* EXERCISE DIRECTIONS
The copy you give must match the lines from the top of the data through the line containing "In case of the" exactly, and it must hold no pictures.

* SUPPLIED RECORDS
____________________

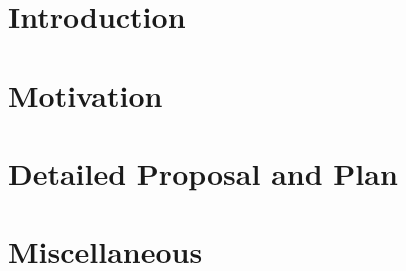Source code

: \documentclass{style}
\begin{document}
\maketitle
\begin{abstract}

\end{abstract}




\section{Introduction}


\section{Motivation}


\section{Detailed Proposal and Plan}


\section{Miscellaneous}


%

%
\small



%
%
%
\end{document}

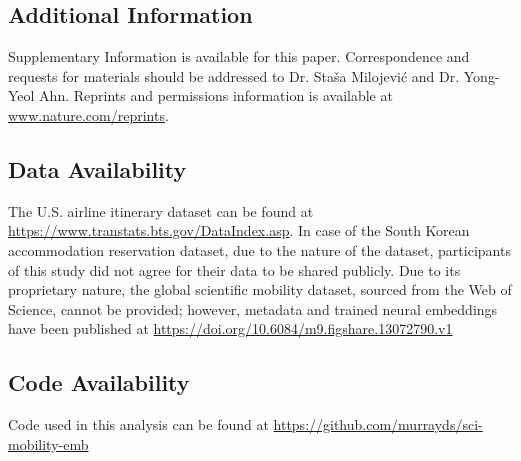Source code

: \documentclass[12pt]{article} %
\begin{document}
%
% 
\subsection*{Additional Information}
Supplementary Information is available for this paper.
Correspondence and requests for materials should be addressed to Dr. Staša Milojević and Dr. Yong-Yeol Ahn.
Reprints and permissions information is available at 
\url{www.nature.com/reprints}.


\subsection*{Data Availability}
The U.S. airline itinerary dataset can be found at \url{https://www.transtats.bts.gov/DataIndex.asp}. 
In case of the South Korean accommodation reservation dataset, due to the nature of the dataset, participants of this study did not agree for their data to be shared publicly.
Due to its proprietary nature, the global scientific mobility dataset, sourced from the Web of Science, cannot be provided;
however, metadata and trained neural embeddings have been published at \url{https://doi.org/10.6084/m9.figshare.13072790.v1}

\subsection*{Code Availability}
Code used in this analysis can be found at \url{https://github.com/murrayds/sci-mobility-emb}


\printbibliography{}
\end{document}
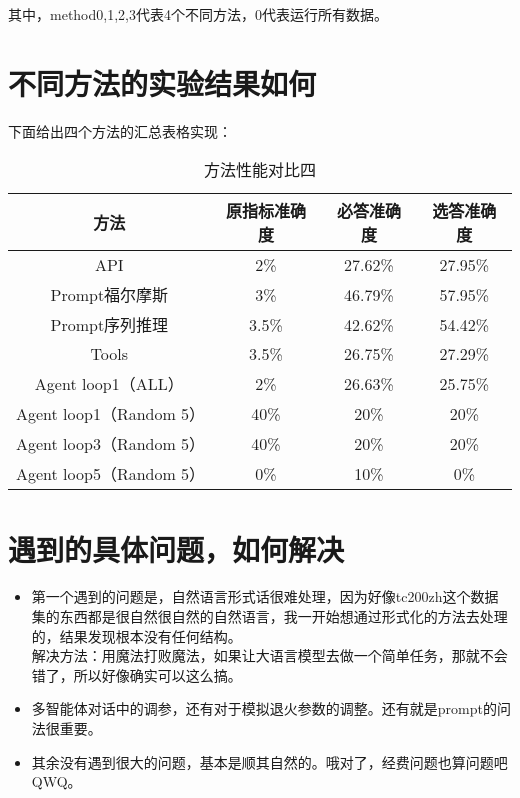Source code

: \documentclass[answers]{exam}  %
\begin{document}
其中，method0,1,2,3代表4个不同方法，0代表运行所有数据。

\section{不同方法的实验结果如何}

下面给出四个方法的汇总表格实现：
\begin{table}[h]
    \centering
    \begin{tabular}{cccc}
    \toprule
    \textbf{方法} & \textbf{原指标准确度} & \textbf{必答准确度} &\textbf{选答准确度}\\
    \midrule
    API & 2\% & 27.62\% & 27.95\% \\
    \hline
    Prompt福尔摩斯 & 3\% & 46.79\% & 57.95\% \\
    \hline
    Prompt序列推理 & 3.5\% & 42.62\% & 54.42\% \\
    \hline
    Tools & 3.5\% & 26.75\% & 27.29\% \\
    \hline
    Agent loop1（ALL） & 2\% & 26.63\% & 25.75\% \\
    \hline
    \hline
    Agent loop1（Random 5） & 40\% & 20\% & 20\% \\
    \hline
    Agent loop3（Random 5） & 40\% & 20\% & 20\% \\
    \hline
    Agent loop5（Random 5） & 0\% & 10\% & 0\% \\
    \bottomrule
    \end{tabular}
    \caption{方法性能对比四}
\end{table}


\section{遇到的具体问题，如何解决}
\begin{itemize}
    \item 第一个遇到的问题是，自然语言形式话很难处理，因为好像tc200zh这个数据集的东西都是很自然很自然的自然语言，我一开始想通过形式化的方法去处理的，结果发现根本没有任何结构。\\
    解决方法：用魔法打败魔法，如果让大语言模型去做一个简单任务，那就不会错了，所以好像确实可以这么搞。
    \item 多智能体对话中的调参，还有对于模拟退火参数的调整。还有就是prompt的问法很重要。
    \item 其余没有遇到很大的问题，基本是顺其自然的。哦对了，经费问题也算问题吧QWQ。
\end{itemize}
\end{document}
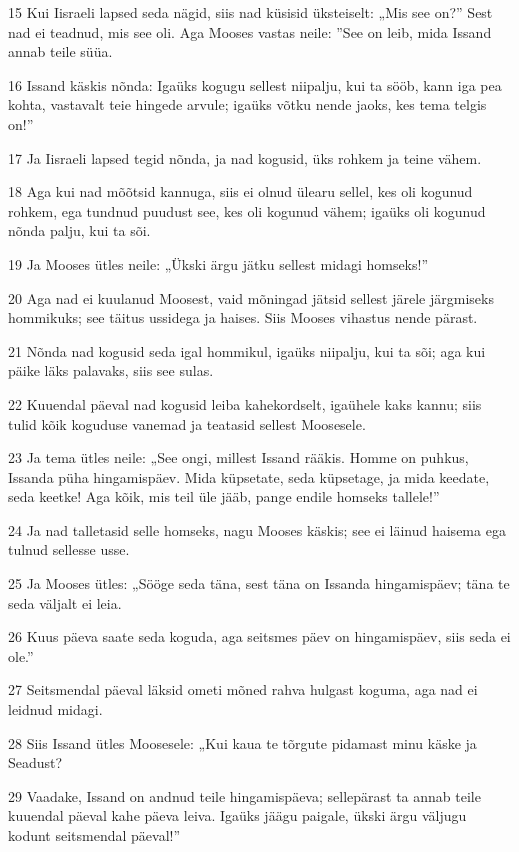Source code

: \par 15 Kui Iisraeli lapsed seda nägid, siis nad küsisid üksteiselt: „Mis see on?” Sest nad ei teadnud, mis see oli. Aga Mooses vastas neile: ”See on leib, mida Issand annab teile süüa.
\par 16 Issand käskis nõnda: Igaüks kogugu sellest niipalju, kui ta sööb, kann iga pea kohta, vastavalt teie hingede arvule; igaüks võtku nende jaoks, kes tema telgis on!”
\par 17 Ja Iisraeli lapsed tegid nõnda, ja nad kogusid, üks rohkem ja teine vähem.
\par 18 Aga kui nad mõõtsid kannuga, siis ei olnud ülearu sellel, kes oli kogunud rohkem, ega tundnud puudust see, kes oli kogunud vähem; igaüks oli kogunud nõnda palju, kui ta sõi.
\par 19 Ja Mooses ütles neile: „Ükski ärgu jätku sellest midagi homseks!”
\par 20 Aga nad ei kuulanud Moosest, vaid mõningad jätsid sellest järele järgmiseks hommikuks; see täitus ussidega ja haises. Siis Mooses vihastus nende pärast.
\par 21 Nõnda nad kogusid seda igal hommikul, igaüks niipalju, kui ta sõi; aga kui päike läks palavaks, siis see sulas.
\par 22 Kuuendal päeval nad kogusid leiba kahekordselt, igaühele kaks kannu; siis tulid kõik koguduse vanemad ja teatasid sellest Moosesele.
\par 23 Ja tema ütles neile: „See ongi, millest Issand rääkis. Homme on puhkus, Issanda püha hingamispäev. Mida küpsetate, seda küpsetage, ja mida keedate, seda keetke! Aga kõik, mis teil üle jääb, pange endile homseks tallele!”
\par 24 Ja nad talletasid selle homseks, nagu Mooses käskis; see ei läinud haisema ega tulnud sellesse usse.
\par 25 Ja Mooses ütles: „Sööge seda täna, sest täna on Issanda hingamispäev; täna te seda väljalt ei leia.
\par 26 Kuus päeva saate seda koguda, aga seitsmes päev on hingamispäev, siis seda ei ole.”
\par 27 Seitsmendal päeval läksid ometi mõned rahva hulgast koguma, aga nad ei leidnud midagi.
\par 28 Siis Issand ütles Moosesele: „Kui kaua te tõrgute pidamast minu käske ja Seadust?
\par 29 Vaadake, Issand on andnud teile hingamispäeva; sellepärast ta annab teile kuuendal päeval kahe päeva leiva. Igaüks jäägu paigale, ükski ärgu väljugu kodunt seitsmendal päeval!”
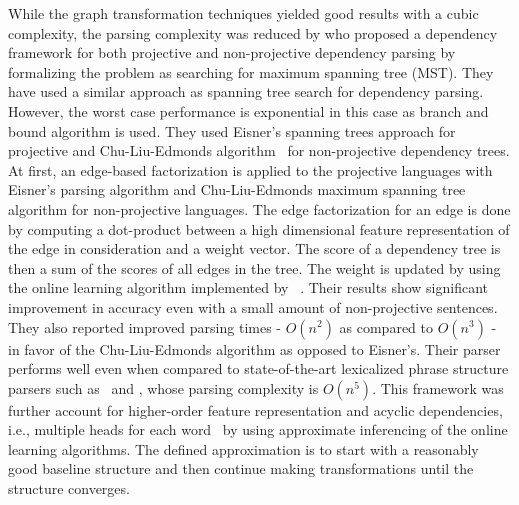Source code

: While the graph transformation techniques yielded good results with a cubic complexity, the parsing complexity was reduced by \cite{McDonald:2005:NDP:1220575.1220641} who proposed a dependency framework for both projective and non-projective dependency parsing by formalizing the problem as searching for maximum spanning tree (MST). They have used a similar approach as \cite{hirakawa2001semantic} spanning tree search for dependency parsing. However, the worst case performance is exponential in this case as branch and bound algorithm is used. They used Eisner's spanning trees approach for projective and Chu-Liu-Edmonds algorithm~\citep{chu1965shortest,edmonds1967optimum} for non-projective dependency trees. At first, an edge-based factorization is applied to the projective languages with Eisner's parsing algorithm and Chu-Liu-Edmonds maximum spanning tree algorithm for non-projective languages. The edge factorization for an edge is done by computing a dot-product between a high dimensional feature representation of the edge in consideration and a weight vector. The score of a dependency tree is then a sum of the scores of all edges in the tree. The weight is updated by using the online learning algorithm implemented by
~\cite{McDonald:2005:OLT:1219840.1219852}. Their results show significant improvement in accuracy even with a small amount of non-projective sentences. They also reported improved parsing times - $O(n^2)$ as compared to $O(n^3)$ - in favor of the Chu-Liu-Edmonds algorithm as opposed to Eisner's. Their parser performs well even when compared to state-of-the-art lexicalized phrase structure parsers such as~\cite{collins1999statistical} and \cite{zeman2004parsing}, whose parsing complexity is $O(n^5)$. This framework was further account for higher-order feature representation and acyclic dependencies, i.e., multiple heads for each word~\citep{mcdonald2006online} by using approximate inferencing of the online learning algorithms. The defined approximation is to start with a reasonably good baseline structure and then continue making transformations until the structure converges. 

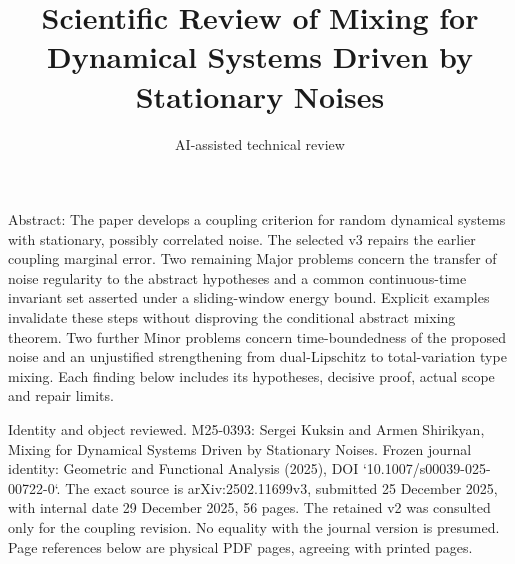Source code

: \documentclass[10pt]{article}
\title{Scientific Review of
Mixing for Dynamical Systems
Driven by Stationary Noises}
\author{AI-assisted technical review}
\date{}
\begin{document}
\maketitle
Abstract: The paper develops a coupling criterion for random dynamical systems with stationary, possibly correlated noise. The selected v3 repairs the earlier coupling marginal error. Two remaining Major problems concern the transfer of noise regularity to the abstract hypotheses and a common continuous-time invariant set asserted under a sliding-window energy bound. Explicit examples invalidate these steps without disproving the conditional abstract mixing theorem. Two further Minor problems concern time-boundedness of the proposed noise and an unjustified strengthening from dual-Lipschitz to total-variation type mixing. Each finding below includes its hypotheses, decisive proof, actual scope and repair limits.\par
Identity and object reviewed. M25-0393: Sergei Kuksin and Armen Shirikyan, Mixing for Dynamical Systems Driven by Stationary Noises. Frozen journal identity: Geometric and Functional Analysis (2025), DOI `10.1007/s00039-025-00722-0`. The exact source is arXiv:2502.11699v3, submitted 25 December 2025, with internal date 29 December 2025, 56 pages. The retained v2 was consulted only for the coupling revision. No equality with the journal version is presumed. Page references below are physical PDF pages, agreeing with printed pages.\par
\end{document}
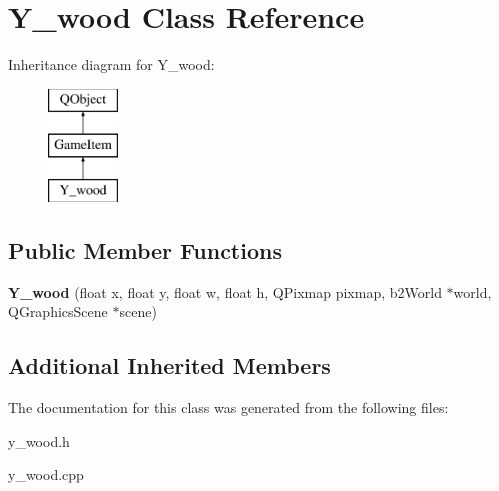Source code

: \hypertarget{classY__wood}{\section{Y\-\_\-wood Class Reference}
\label{classY__wood}
}
Inheritance diagram for Y\-\_\-wood\-:\begin{figure}[H]
\begin{center}
\leavevmode
\includegraphics[height=3.000000cm]{classY__wood}
\end{center}
\end{figure}
\subsection*{Public Member Functions}
\begin{DoxyCompactItemize}
\item 
\hypertarget{classY__wood_ad9a8c0af8aa4d0b4243ac41d3404065a}{{\bfseries Y\-\_\-wood} (float x, float y, float w, float h, Q\-Pixmap pixmap, b2\-World $\ast$world, Q\-Graphics\-Scene $\ast$scene)}\label{classY__wood_ad9a8c0af8aa4d0b4243ac41d3404065a}

\end{DoxyCompactItemize}
\subsection*{Additional Inherited Members}


The documentation for this class was generated from the following files\-:\begin{DoxyCompactItemize}
\item 
y\-\_\-wood.\-h\item 
y\-\_\-wood.\-cpp\end{DoxyCompactItemize}
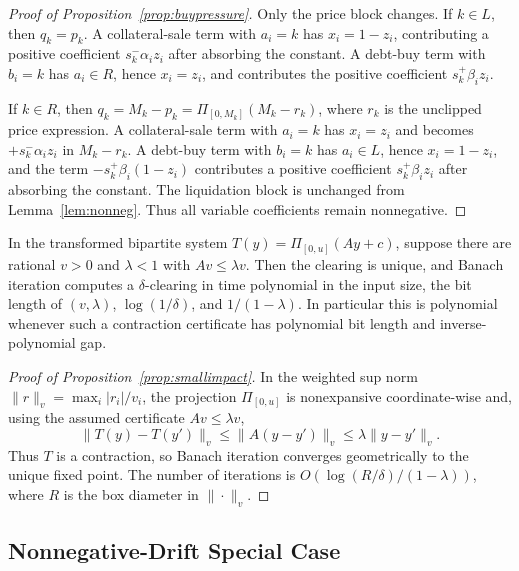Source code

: \documentclass{llncs}
\newcommand{\clip}{\Pi}
\begin{document}
\begin{proof}[Proof of Proposition~\ref{prop:buypressure}]
Only the price block changes. If \(k\in L\), then \(q_k=p_k\). A collateral-sale term with \(a_i=k\) has \(x_i=1-z_i\), contributing a positive coefficient \(s_k^-\alpha_i z_i\) after absorbing the constant. A debt-buy term with \(b_i=k\) has \(a_i\in R\), hence \(x_i=z_i\), and contributes the positive coefficient \(s_k^+\beta_i z_i\).

If \(k\in R\), then \(q_k=M_k-p_k=\clip_{[0,M_k]}(M_k-r_k)\), where \(r_k\) is the unclipped price expression. A collateral-sale term with \(a_i=k\) has \(x_i=z_i\) and becomes \(+s_k^-\alpha_i z_i\) in \(M_k-r_k\). A debt-buy term with \(b_i=k\) has \(a_i\in L\), hence \(x_i=1-z_i\), and the term \(-s_k^+\beta_i(1-z_i)\) contributes a positive coefficient \(s_k^+\beta_i z_i\) after absorbing the constant. The liquidation block is unchanged from Lemma~\ref{lem:nonneg}. Thus all variable coefficients remain nonnegative.
\end{proof}

\begin{proposition}
\label{prop:smallimpact}
In the transformed bipartite system \(T(y)=\clip_{[0,u]}(Ay+c)\), suppose there are rational \(v>0\) and \(\lambda<1\) with \(Av\le\lambda v\). Then the clearing is unique, and Banach iteration computes a \(\delta\)-clearing in time polynomial in the input size, the bit length of \((v,\lambda)\), \(\log(1/\delta)\), and \(1/(1-\lambda)\). In particular this is polynomial whenever such a contraction certificate has polynomial bit length and inverse-polynomial gap.
\end{proposition}

\begin{proof}[Proof of Proposition~\ref{prop:smallimpact}]
In the weighted sup norm \(\|r\|_v=\max_i |r_i|/v_i\), the projection \(\clip_{[0,u]}\) is nonexpansive coordinate-wise and, using the assumed certificate \(Av\le\lambda v\),
\[
   \|T(y)-T(y')\|_v\le \|A(y-y')\|_v\le \lambda \|y-y'\|_v .
\]
Thus \(T\) is a contraction, so Banach iteration converges geometrically to the unique fixed point. The number of iterations is \(O(\log(R/\delta)/(1-\lambda))\), where \(R\) is the box diameter in \(\|\cdot\|_v\).
\end{proof}

\subsection{Nonnegative-Drift Special Case}
\label{app:nonneg-special}
\end{document}
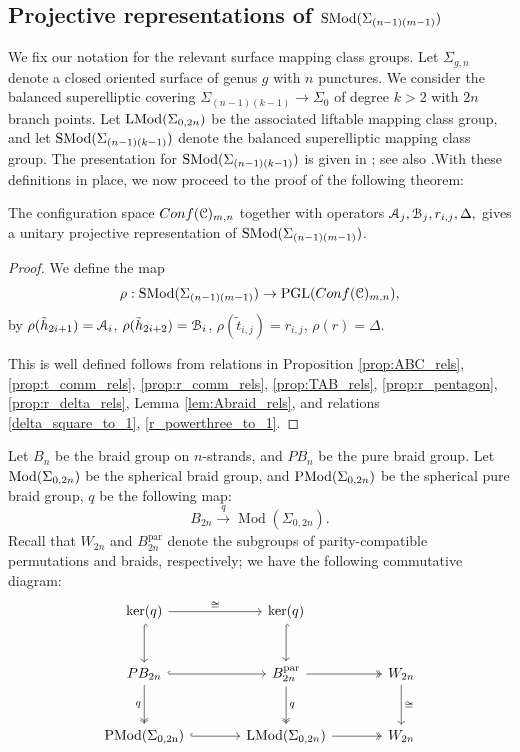 \documentclass{amsart}
\begin{document}
\subsection{Projective representations of $\SMod(\Sigma_{(n-1)(m-1)})$}

We fix our notation for the relevant surface mapping class groups. Let $\Sigma_{g,n}$ denote a closed oriented surface of genus $g$ with $n$ punctures. We consider the balanced superelliptic covering $\Sigma_{(n-1)(k-1)} \to \Sigma_0$ of degree $k > 2$ with $2n$ branch points. Let $\LMod(\Sigma_{0,2n})$ be the associated liftable mapping class group, and let $\SMod(\Sigma_{(n-1)(k-1)})$ denote the balanced superelliptic mapping class group. The presentation for $\SMod(\Sigma_{(n-1)(k-1)})$ is given in \cite[Thm.~6.12]{HO25}; see also \cite{GW17lifting, GW17blifting}.With these definitions in place, we now proceed to the proof of the following theorem:

\begin{Thm}\label{thm:Smod_rep}
 The configuration space $Conf(\CC)_{m,n}$ together with operators $\AA_j, \BB_j,  r_{i,j},\Delta,$ gives a unitary projective representation of $\SMod(\Sigma_{(n-1)(m-1)})$.    
\end{Thm}

\begin{proof}
We define the map
\[
\rho:\SMod(\Sigma_{(n-1)(m-1)})\to \PGL(Conf(\CC)_{m,n}),
\]
by $\rho(\tilde{h}_{2i+1})=\AA_i$, $\rho(\tilde{h}_{2i+2})=\BB_i$, $\rho(\tilde{t}_{i,j})=r_{i,j}$, $\rho(r)=\Delta$.

This is well defined follows from relations in Proposition \ref{prop:ABC_rels},\ref{prop:t_comm_rels}, \ref{prop:r_comm_rels}, \ref{prop:TAB_rels},  \ref{prop:r_pentagon}, \ref{prop:r_delta_rels}, Lemma \ref{lem:Abraid_rels}, and relations \eqref{delta_square_to_1}, \eqref{r_powerthree_to_1}. 
\end{proof}

Let $B_n$ be the braid group on $n$-strands, and $PB_n$ be the pure braid group. Let $\Mod(\Sigma_{0,2n})$ be the spherical braid group, and $\PMod(\Sigma_{0,2n})$ be the spherical pure braid group, $q$ be the following map:
\begin{equation}
    B_{2n}\xrightarrow[]{q}\operatorname{Mod}(\Sigma_{0,2n}).
\end{equation}
Recall that \(W_{2n}\) and \(B_{2n}^{\mathrm{par}}\) denote the subgroups of parity-compatible permutations and braids, respectively; we have the following commutative diagram:
\[
\begin{tikzcd}[row sep=large, column sep=large]
\ker(q)
  \arrow[r, "\cong"] 
  \arrow[d, hook] 
&
\ker(q)
  \arrow[d, hook] 
&
\phantom{A_{13}}
\\
PB_{2n} 
  \arrow[r, hook ] 
  \arrow[d, two heads, "q"'] 
&
B_{2n}^{\mathrm{par}}
  \arrow[r, two heads ] 
  \arrow[d, two heads, "q"] 
&
W_{2n}
  \arrow[d, "\cong"]
\\
\operatorname{PMod(\Sigma_{0,2n})} 
  \arrow[r, hook] 
&
\LMod(\Sigma_{0,2n}) 
  \arrow[r, two heads] 
&
W_{2n}
\end{tikzcd}
\]
\end{document}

____________________

* RESULT OF THE EXERCISE
Source code

: \documentclass{style}
\begin{document}
\maketitle
\begin{abstract}

\end{abstract}




\section{Introduction}


\section{Motivation}


\section{Detailed Proposal and Plan}


\section{Miscellaneous}


%

%
\small



%
%
%
\end{document}

Source code

: \documentclass[12pt]{article} %
\begin{document}
%
% 
\subsection*{Additional Information}
Supplementary Information is available for this paper.
Correspondence and requests for materials should be addressed to Dr. Staša Milojević and Dr. Yong-Yeol Ahn.
Reprints and permissions information is available at 
\url{www.nature.com/reprints}.


\subsection*{Data Availability}
The U.S. airline itinerary dataset can be found at \url{https://www.transtats.bts.gov/DataIndex.asp}. 
In case of the South Korean accommodation reservation dataset, due to the nature of the dataset, participants of this study did not agree for their data to be shared publicly.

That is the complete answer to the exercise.